Working data:

********

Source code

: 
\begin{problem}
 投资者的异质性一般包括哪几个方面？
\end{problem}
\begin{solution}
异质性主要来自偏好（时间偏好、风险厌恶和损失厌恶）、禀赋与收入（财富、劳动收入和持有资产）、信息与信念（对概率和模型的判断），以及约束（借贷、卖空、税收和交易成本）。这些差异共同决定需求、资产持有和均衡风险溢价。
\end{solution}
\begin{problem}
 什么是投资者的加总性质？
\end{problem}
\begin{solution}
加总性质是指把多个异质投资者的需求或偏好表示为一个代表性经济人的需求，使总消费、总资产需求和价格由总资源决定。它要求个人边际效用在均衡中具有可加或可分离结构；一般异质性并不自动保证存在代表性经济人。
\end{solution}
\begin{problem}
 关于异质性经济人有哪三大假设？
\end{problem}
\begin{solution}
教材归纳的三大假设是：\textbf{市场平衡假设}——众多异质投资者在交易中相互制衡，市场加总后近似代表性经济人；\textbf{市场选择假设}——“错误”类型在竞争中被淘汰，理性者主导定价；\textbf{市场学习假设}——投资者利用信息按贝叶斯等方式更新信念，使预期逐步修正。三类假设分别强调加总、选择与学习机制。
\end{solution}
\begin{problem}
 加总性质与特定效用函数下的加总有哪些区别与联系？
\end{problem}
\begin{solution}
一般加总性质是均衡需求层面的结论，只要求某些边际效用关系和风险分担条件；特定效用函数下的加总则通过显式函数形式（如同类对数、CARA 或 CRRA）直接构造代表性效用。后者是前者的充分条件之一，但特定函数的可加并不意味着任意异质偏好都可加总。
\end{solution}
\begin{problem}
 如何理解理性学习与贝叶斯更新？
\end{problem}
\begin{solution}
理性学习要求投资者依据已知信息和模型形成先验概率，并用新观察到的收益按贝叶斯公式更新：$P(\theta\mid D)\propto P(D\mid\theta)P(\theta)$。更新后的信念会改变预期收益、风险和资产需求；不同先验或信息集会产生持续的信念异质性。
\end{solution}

********

What the task asks: Repeating the listing in full, word for word, is the required output.

The answer:
Source code

: 
\begin{problem}
 投资者的异质性一般包括哪几个方面？
\end{problem}
\begin{solution}
异质性主要来自偏好（时间偏好、风险厌恶和损失厌恶）、禀赋与收入（财富、劳动收入和持有资产）、信息与信念（对概率和模型的判断），以及约束（借贷、卖空、税收和交易成本）。这些差异共同决定需求、资产持有和均衡风险溢价。
\end{solution}
\begin{problem}
 什么是投资者的加总性质？
\end{problem}
\begin{solution}
加总性质是指把多个异质投资者的需求或偏好表示为一个代表性经济人的需求，使总消费、总资产需求和价格由总资源决定。它要求个人边际效用在均衡中具有可加或可分离结构；一般异质性并不自动保证存在代表性经济人。
\end{solution}
\begin{problem}
 关于异质性经济人有哪三大假设？
\end{problem}
\begin{solution}
教材归纳的三大假设是：\textbf{市场平衡假设}——众多异质投资者在交易中相互制衡，市场加总后近似代表性经济人；\textbf{市场选择假设}——“错误”类型在竞争中被淘汰，理性者主导定价；\textbf{市场学习假设}——投资者利用信息按贝叶斯等方式更新信念，使预期逐步修正。三类假设分别强调加总、选择与学习机制。
\end{solution}
\begin{problem}
 加总性质与特定效用函数下的加总有哪些区别与联系？
\end{problem}
\begin{solution}
一般加总性质是均衡需求层面的结论，只要求某些边际效用关系和风险分担条件；特定效用函数下的加总则通过显式函数形式（如同类对数、CARA 或 CRRA）直接构造代表性效用。后者是前者的充分条件之一，但特定函数的可加并不意味着任意异质偏好都可加总。
\end{solution}
\begin{problem}
 如何理解理性学习与贝叶斯更新？
\end{problem}
\begin{solution}
理性学习要求投资者依据已知信息和模型形成先验概率，并用新观察到的收益按贝叶斯公式更新：$P(\theta\mid D)\propto P(D\mid\theta)P(\theta)$。更新后的信念会改变预期收益、风险和资产需求；不同先验或信息集会产生持续的信念异质性。
\end{solution}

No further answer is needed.